Synopsis: Power and its trappings can become an addiction. The habit grows unmanageable because the individual just can’t stop feeding it – off others, employees and investors alike.


New Year turned upside down for thousands of employees at India’s fourth largest IT company. Over 6,000 campus recruits were also stranded jobless. The bitter truth at Satyam Computer Services was that company books were cooked. Ironically, the word ‘satyam’ means truth.

The bogey

Returning from USA in December last year, founder-chairman B Ramalinga Raju raised the bogey of takeover by IBM and others attracted by the company’s large cash reserves of INR 8,000 crores (about 1.649 billion USD). And unless Satyam diversified into various unrelated industry like properties, the outsiders would boost their own profits downsizing it.

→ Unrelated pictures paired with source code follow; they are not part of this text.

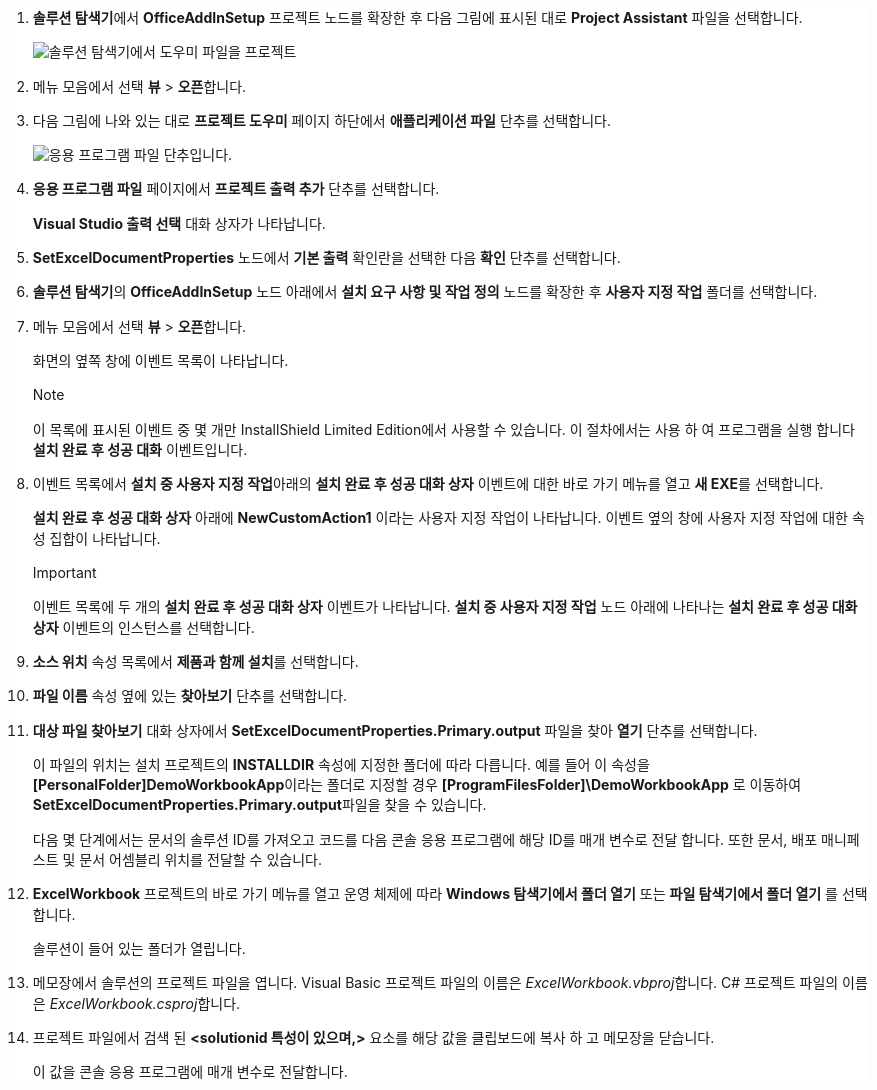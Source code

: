 1. **솔루션 탐색기**에서 **OfficeAddInSetup** 프로젝트 노드를 확장한 후 다음 그림에 표시된 대로 **Project Assistant** 파일을 선택합니다.

   ![솔루션 탐색기에서 도우미 파일을 프로젝트](../vsto/media/installshield-projectassistant.png "프로젝트 솔루션 탐색기에서 도우미 파일")

2. 메뉴 모음에서 선택 **뷰** > **오픈**합니다.

3. 다음 그림에 나와 있는 대로 **프로젝트 도우미** 페이지 하단에서 **애플리케이션 파일** 단추를 선택합니다.

   ![응용 프로그램 파일 단추입니다. ](../vsto/media/installshield-applicationfiles.png "The 응용 프로그램 파일 단추입니다.")

4. **응용 프로그램 파일** 페이지에서 **프로젝트 출력 추가** 단추를 선택합니다.

   **Visual Studio 출력 선택** 대화 상자가 나타납니다.

5. **SetExcelDocumentProperties** 노드에서 **기본 출력** 확인란을 선택한 다음 **확인** 단추를 선택합니다.

6. **솔루션 탐색기**의 **OfficeAddInSetup** 노드 아래에서 **설치 요구 사항 및 작업 정의** 노드를 확장한 후 **사용자 지정 작업** 폴더를 선택합니다.

7. 메뉴 모음에서 선택 **뷰** > **오픈**합니다.

   화면의 옆쪽 창에 이벤트 목록이 나타납니다.

   > [!NOTE]
   > 이 목록에 표시된 이벤트 중 몇 개만 InstallShield Limited Edition에서 사용할 수 있습니다. 이 절차에서는 사용 하 여 프로그램을 실행 합니다 **설치 완료 후 성공 대화** 이벤트입니다.

8. 이벤트 목록에서 **설치 중 사용자 지정 작업**아래의 **설치 완료 후 성공 대화 상자** 이벤트에 대한 바로 가기 메뉴를 열고 **새 EXE**를 선택합니다.

   **설치 완료 후 성공 대화 상자** 아래에 **NewCustomAction1** 이라는 사용자 지정 작업이 나타납니다. 이벤트 옆의 창에 사용자 지정 작업에 대한 속성 집합이 나타납니다.

   > [!IMPORTANT]
   > 이벤트 목록에 두 개의 **설치 완료 후 성공 대화 상자** 이벤트가 나타납니다. **설치 중 사용자 지정 작업** 노드 아래에 나타나는 **설치 완료 후 성공 대화 상자** 이벤트의 인스턴스를 선택합니다.

9. **소스 위치** 속성 목록에서 **제품과 함께 설치**를 선택합니다.

10. **파일 이름** 속성 옆에 있는 **찾아보기** 단추를 선택합니다.

11. **대상 파일 찾아보기** 대화 상자에서 **SetExcelDocumentProperties.Primary.output** 파일을 찾아 **열기** 단추를 선택합니다.

    이 파일의 위치는 설치 프로젝트의 **INSTALLDIR** 속성에 지정한 폴더에 따라 다릅니다. 예를 들어 이 속성을 **[PersonalFolder]DemoWorkbookApp**이라는 폴더로 지정할 경우 **[ProgramFilesFolder]\DemoWorkbookApp** 로 이동하여 **SetExcelDocumentProperties.Primary.output**파일을 찾을 수 있습니다.

    다음 몇 단계에서는 문서의 솔루션 ID를 가져오고 코드를 다음 콘솔 응용 프로그램에 해당 ID를 매개 변수로 전달 합니다. 또한 문서, 배포 매니페스트 및 문서 어셈블리 위치를 전달할 수 있습니다.

12. **ExcelWorkbook** 프로젝트의 바로 가기 메뉴를 열고 운영 체제에 따라 **Windows 탐색기에서 폴더 열기** 또는 **파일 탐색기에서 폴더 열기** 를 선택합니다.

    솔루션이 들어 있는 폴더가 열립니다.

13. 메모장에서 솔루션의 프로젝트 파일을 엽니다. Visual Basic 프로젝트 파일의 이름은 *ExcelWorkbook.vbproj*합니다. C# 프로젝트 파일의 이름은 *ExcelWorkbook.csproj*합니다.

14. 프로젝트 파일에서 검색 된 **&lt;solutionid 특성이 있으며,&gt;** 요소를 해당 값을 클립보드에 복사 하 고 메모장을 닫습니다.

    이 값을 콘솔 응용 프로그램에 매개 변수로 전달합니다.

Thus the stage was set for the acquisitions of Maytas Properties and Maytas Infrastructure for that same monetary amount. But, unconvinced by the story, irate shareholders blocked the move.

Satyam is gone”, Raju told his wife as he prepared his resignation letter to the Board of directors. His conscience was too burdened by guilt, he wrote. Not by the imminence of IBM, but his own corporate fraud to the tune of INR 7,800 crores!

The worms


He, his brother Rama Raju, the MD and CEO, and CFO Vadlamani Srinivas quit the company, and were arrested. Investigators uncovered ‘worms’ in plenty:


  • Profits had been inflated for years to drive up the share prices.
  • The diversification was a cover for the ongoing fraud. Raju’s sons run Maytas - really just ‘satyam’ spelt backwards.
  • Before the confession, other Satyam directors sold off company shares.
  • Satyam’s foreign placements have based on fabricated profiles.
  • Amongst the 53,000 listed employees, about 10, 000 names may be false.
  • There may have been complicity in the scam by external auditors PriceWaterhouseCoopers, beside about 45 banks effecting various deal transactions.

The power fulfilment

Fact is the much-touted cash reserves didn’t exist. In years of ongoing fraud, millions were diverted into real estate. Investigations revealed about 10,000 acres of benami property - held in the names of various members of the Raju extended family.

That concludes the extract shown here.